━━━━━ Data under study ━━━━━

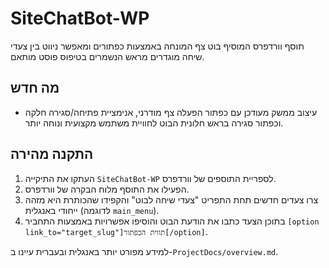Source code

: # SiteChatBot-WP

תוסף וורדפרס המוסיף בוט צף המונחה באמצעות כפתורים ומאפשר ניווט בין צעדי שיחה מוגדרים מראש הנשמרים בטיפוס פוסט מותאם.

## מה חדש
- עיצוב ממשק מעודכן עם כפתור הפעלה צף מודרני, אנימציית פתיחה/סגירה חלקה וכפתור סגירה בראש חלונית הבוט לחוויית משתמש מקצועית ונוחה יותר.

## התקנה מהירה
1. העתקו את התיקייה `SiteChatBot-WP` לספריית התוספים של וורדפרס.
2. הפעילו את התוסף מלוח הבקרה של וורדפרס.
3. צרו צעדים חדשים תחת התפריט "צעדי שיחה לבוט" והקפידו שהכותרת היא מזהה ייחודי באנגלית (לדוגמה `main_menu`).
4. בתוכן הצעד כתבו את הודעת הבוט והוסיפו אפשרויות באמצעות התחביר `[option link_to="target_slug"]תווית הכפתור[/option]`.

למידע מפורט יותר באנגלית ובעברית עיינו ב-`ProjectDocs/overview.md`.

━━━━━

Copy each line from the records above that includes the string "באנגלית".

3. צרו צעדים חדשים תחת התפריט "צעדי שיחה לבוט" והקפידו שהכותרת היא מזהה ייחודי באנגלית (לדוגמה `main_menu`).
למידע מפורט יותר באנגלית ובעברית עיינו ב-`ProjectDocs/overview.md`.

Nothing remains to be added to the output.